__Exercise prompt__. Whenever an image turns up, omit it and return the remaining data exactly.
Exercise inputs: Begin
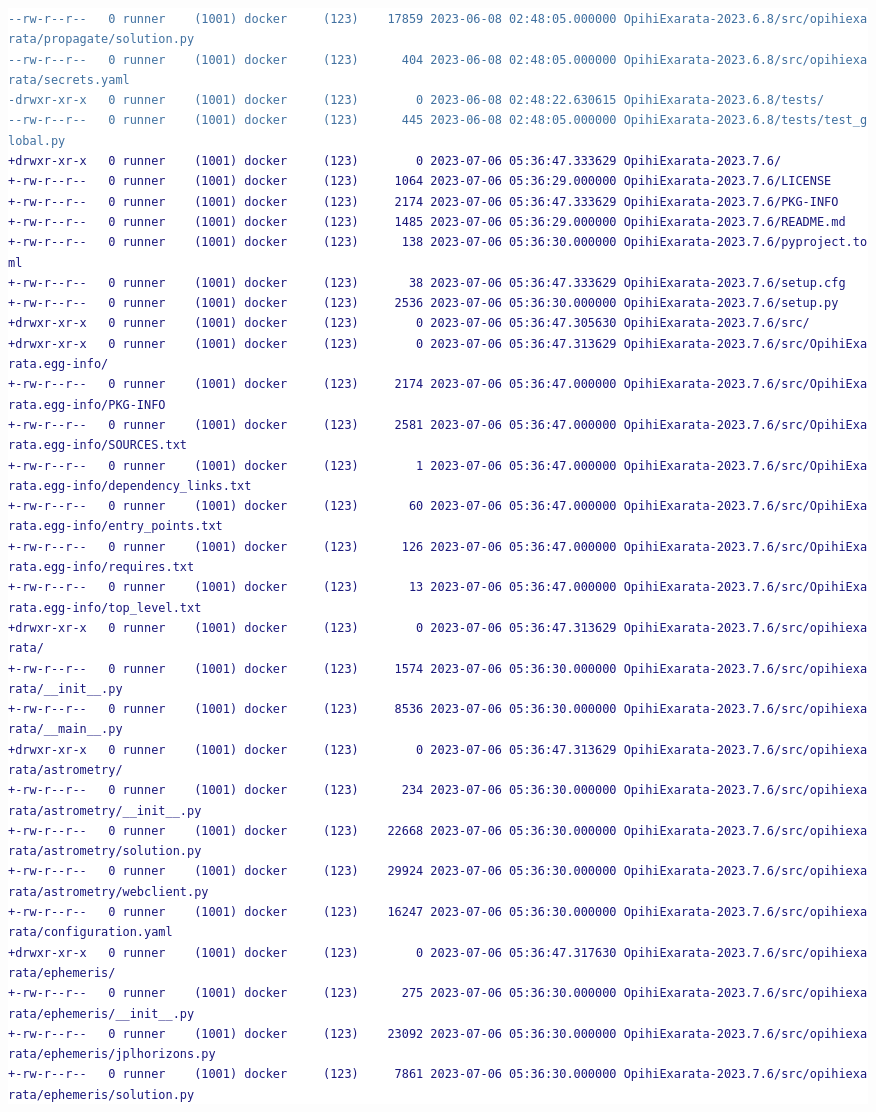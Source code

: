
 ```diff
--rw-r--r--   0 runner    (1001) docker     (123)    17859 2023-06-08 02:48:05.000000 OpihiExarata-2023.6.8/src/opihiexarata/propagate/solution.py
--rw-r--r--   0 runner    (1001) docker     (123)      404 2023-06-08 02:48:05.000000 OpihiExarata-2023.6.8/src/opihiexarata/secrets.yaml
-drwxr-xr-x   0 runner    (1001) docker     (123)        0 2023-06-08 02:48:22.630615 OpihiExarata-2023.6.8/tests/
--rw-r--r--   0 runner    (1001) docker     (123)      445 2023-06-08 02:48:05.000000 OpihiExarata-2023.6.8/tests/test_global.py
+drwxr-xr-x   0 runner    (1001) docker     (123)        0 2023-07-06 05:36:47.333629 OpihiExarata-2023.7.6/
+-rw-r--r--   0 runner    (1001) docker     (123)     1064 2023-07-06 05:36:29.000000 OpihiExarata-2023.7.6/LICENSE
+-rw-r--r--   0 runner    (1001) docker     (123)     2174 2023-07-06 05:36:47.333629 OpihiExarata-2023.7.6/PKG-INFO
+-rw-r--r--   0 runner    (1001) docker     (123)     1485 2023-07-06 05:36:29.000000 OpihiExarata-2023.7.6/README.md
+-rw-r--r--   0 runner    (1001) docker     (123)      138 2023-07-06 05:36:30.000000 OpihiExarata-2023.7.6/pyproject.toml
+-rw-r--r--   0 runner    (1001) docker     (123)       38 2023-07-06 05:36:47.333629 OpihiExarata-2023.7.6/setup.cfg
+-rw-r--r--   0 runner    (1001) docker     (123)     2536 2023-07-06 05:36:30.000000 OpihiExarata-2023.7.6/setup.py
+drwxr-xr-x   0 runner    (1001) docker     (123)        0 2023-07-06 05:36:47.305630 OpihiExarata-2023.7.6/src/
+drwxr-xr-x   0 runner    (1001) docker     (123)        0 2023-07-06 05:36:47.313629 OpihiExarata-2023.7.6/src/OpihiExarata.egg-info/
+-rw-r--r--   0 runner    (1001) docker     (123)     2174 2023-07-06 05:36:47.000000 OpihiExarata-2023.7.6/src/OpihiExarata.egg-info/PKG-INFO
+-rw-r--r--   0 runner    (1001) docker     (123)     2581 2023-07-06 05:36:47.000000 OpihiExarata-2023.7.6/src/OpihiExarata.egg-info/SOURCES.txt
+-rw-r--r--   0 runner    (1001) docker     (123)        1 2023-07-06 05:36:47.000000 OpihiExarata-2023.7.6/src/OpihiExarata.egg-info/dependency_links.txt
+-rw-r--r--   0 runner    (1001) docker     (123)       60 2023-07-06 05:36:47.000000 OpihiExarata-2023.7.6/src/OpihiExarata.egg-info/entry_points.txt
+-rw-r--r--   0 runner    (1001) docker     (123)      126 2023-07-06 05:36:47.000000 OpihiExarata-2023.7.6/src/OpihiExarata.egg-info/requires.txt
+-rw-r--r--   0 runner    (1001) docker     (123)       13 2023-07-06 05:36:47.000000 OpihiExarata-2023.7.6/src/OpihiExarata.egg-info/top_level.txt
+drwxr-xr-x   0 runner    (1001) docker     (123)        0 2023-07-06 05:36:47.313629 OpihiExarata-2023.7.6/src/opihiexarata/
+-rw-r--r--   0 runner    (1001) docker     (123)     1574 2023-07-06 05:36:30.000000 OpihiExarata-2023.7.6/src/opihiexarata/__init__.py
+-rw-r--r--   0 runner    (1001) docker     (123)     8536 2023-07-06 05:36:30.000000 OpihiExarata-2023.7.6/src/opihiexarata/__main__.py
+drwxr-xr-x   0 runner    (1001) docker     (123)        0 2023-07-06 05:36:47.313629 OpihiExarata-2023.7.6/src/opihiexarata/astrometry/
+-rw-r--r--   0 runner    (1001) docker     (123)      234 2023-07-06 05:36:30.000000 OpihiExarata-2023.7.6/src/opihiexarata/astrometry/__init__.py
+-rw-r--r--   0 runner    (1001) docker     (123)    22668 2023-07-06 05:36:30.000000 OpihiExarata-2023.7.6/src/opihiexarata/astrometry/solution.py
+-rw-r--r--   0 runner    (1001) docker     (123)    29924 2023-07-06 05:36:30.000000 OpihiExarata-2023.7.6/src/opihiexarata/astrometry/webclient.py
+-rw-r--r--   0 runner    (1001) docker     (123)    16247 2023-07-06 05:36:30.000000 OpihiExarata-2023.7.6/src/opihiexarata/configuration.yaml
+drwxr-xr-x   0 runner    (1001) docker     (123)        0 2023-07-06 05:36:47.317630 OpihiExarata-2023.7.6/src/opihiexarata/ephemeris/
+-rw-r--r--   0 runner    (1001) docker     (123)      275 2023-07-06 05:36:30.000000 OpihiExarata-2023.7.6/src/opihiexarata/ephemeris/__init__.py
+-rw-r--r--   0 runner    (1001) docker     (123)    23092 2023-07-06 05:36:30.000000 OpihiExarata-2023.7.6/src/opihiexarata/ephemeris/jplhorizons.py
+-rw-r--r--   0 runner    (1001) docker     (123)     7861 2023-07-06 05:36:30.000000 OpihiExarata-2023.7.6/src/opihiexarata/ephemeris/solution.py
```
Exercise inputs: End
__Answer below__.
Source code

:
 ```diff
--rw-r--r--   0 runner    (1001) docker     (123)    17859 2023-06-08 02:48:05.000000 OpihiExarata-2023.6.8/src/opihiexarata/propagate/solution.py
--rw-r--r--   0 runner    (1001) docker     (123)      404 2023-06-08 02:48:05.000000 OpihiExarata-2023.6.8/src/opihiexarata/secrets.yaml
-drwxr-xr-x   0 runner    (1001) docker     (123)        0 2023-06-08 02:48:22.630615 OpihiExarata-2023.6.8/tests/
--rw-r--r--   0 runner    (1001) docker     (123)      445 2023-06-08 02:48:05.000000 OpihiExarata-2023.6.8/tests/test_global.py
+drwxr-xr-x   0 runner    (1001) docker     (123)        0 2023-07-06 05:36:47.333629 OpihiExarata-2023.7.6/
+-rw-r--r--   0 runner    (1001) docker     (123)     1064 2023-07-06 05:36:29.000000 OpihiExarata-2023.7.6/LICENSE
+-rw-r--r--   0 runner    (1001) docker     (123)     2174 2023-07-06 05:36:47.333629 OpihiExarata-2023.7.6/PKG-INFO
+-rw-r--r--   0 runner    (1001) docker     (123)     1485 2023-07-06 05:36:29.000000 OpihiExarata-2023.7.6/README.md
+-rw-r--r--   0 runner    (1001) docker     (123)      138 2023-07-06 05:36:30.000000 OpihiExarata-2023.7.6/pyproject.toml
+-rw-r--r--   0 runner    (1001) docker     (123)       38 2023-07-06 05:36:47.333629 OpihiExarata-2023.7.6/setup.cfg
+-rw-r--r--   0 runner    (1001) docker     (123)     2536 2023-07-06 05:36:30.000000 OpihiExarata-2023.7.6/setup.py
+drwxr-xr-x   0 runner    (1001) docker     (123)        0 2023-07-06 05:36:47.305630 OpihiExarata-2023.7.6/src/
+drwxr-xr-x   0 runner    (1001) docker     (123)        0 2023-07-06 05:36:47.313629 OpihiExarata-2023.7.6/src/OpihiExarata.egg-info/
+-rw-r--r--   0 runner    (1001) docker     (123)     2174 2023-07-06 05:36:47.000000 OpihiExarata-2023.7.6/src/OpihiExarata.egg-info/PKG-INFO
+-rw-r--r--   0 runner    (1001) docker     (123)     2581 2023-07-06 05:36:47.000000 OpihiExarata-2023.7.6/src/OpihiExarata.egg-info/SOURCES.txt
+-rw-r--r--   0 runner    (1001) docker     (123)        1 2023-07-06 05:36:47.000000 OpihiExarata-2023.7.6/src/OpihiExarata.egg-info/dependency_links.txt
+-rw-r--r--   0 runner    (1001) docker     (123)       60 2023-07-06 05:36:47.000000 OpihiExarata-2023.7.6/src/OpihiExarata.egg-info/entry_points.txt
+-rw-r--r--   0 runner    (1001) docker     (123)      126 2023-07-06 05:36:47.000000 OpihiExarata-2023.7.6/src/OpihiExarata.egg-info/requires.txt
+-rw-r--r--   0 runner    (1001) docker     (123)       13 2023-07-06 05:36:47.000000 OpihiExarata-2023.7.6/src/OpihiExarata.egg-info/top_level.txt
+drwxr-xr-x   0 runner    (1001) docker     (123)        0 2023-07-06 05:36:47.313629 OpihiExarata-2023.7.6/src/opihiexarata/
+-rw-r--r--   0 runner    (1001) docker     (123)     1574 2023-07-06 05:36:30.000000 OpihiExarata-2023.7.6/src/opihiexarata/__init__.py
+-rw-r--r--   0 runner    (1001) docker     (123)     8536 2023-07-06 05:36:30.000000 OpihiExarata-2023.7.6/src/opihiexarata/__main__.py
+drwxr-xr-x   0 runner    (1001) docker     (123)        0 2023-07-06 05:36:47.313629 OpihiExarata-2023.7.6/src/opihiexarata/astrometry/
+-rw-r--r--   0 runner    (1001) docker     (123)      234 2023-07-06 05:36:30.000000 OpihiExarata-2023.7.6/src/opihiexarata/astrometry/__init__.py
+-rw-r--r--   0 runner    (1001) docker     (123)    22668 2023-07-06 05:36:30.000000 OpihiExarata-2023.7.6/src/opihiexarata/astrometry/solution.py
+-rw-r--r--   0 runner    (1001) docker     (123)    29924 2023-07-06 05:36:30.000000 OpihiExarata-2023.7.6/src/opihiexarata/astrometry/webclient.py
+-rw-r--r--   0 runner    (1001) docker     (123)    16247 2023-07-06 05:36:30.000000 OpihiExarata-2023.7.6/src/opihiexarata/configuration.yaml
+drwxr-xr-x   0 runner    (1001) docker     (123)        0 2023-07-06 05:36:47.317630 OpihiExarata-2023.7.6/src/opihiexarata/ephemeris/
+-rw-r--r--   0 runner    (1001) docker     (123)      275 2023-07-06 05:36:30.000000 OpihiExarata-2023.7.6/src/opihiexarata/ephemeris/__init__.py
+-rw-r--r--   0 runner    (1001) docker     (123)    23092 2023-07-06 05:36:30.000000 OpihiExarata-2023.7.6/src/opihiexarata/ephemeris/jplhorizons.py
+-rw-r--r--   0 runner    (1001) docker     (123)     7861 2023-07-06 05:36:30.000000 OpihiExarata-2023.7.6/src/opihiexarata/ephemeris/solution.py
```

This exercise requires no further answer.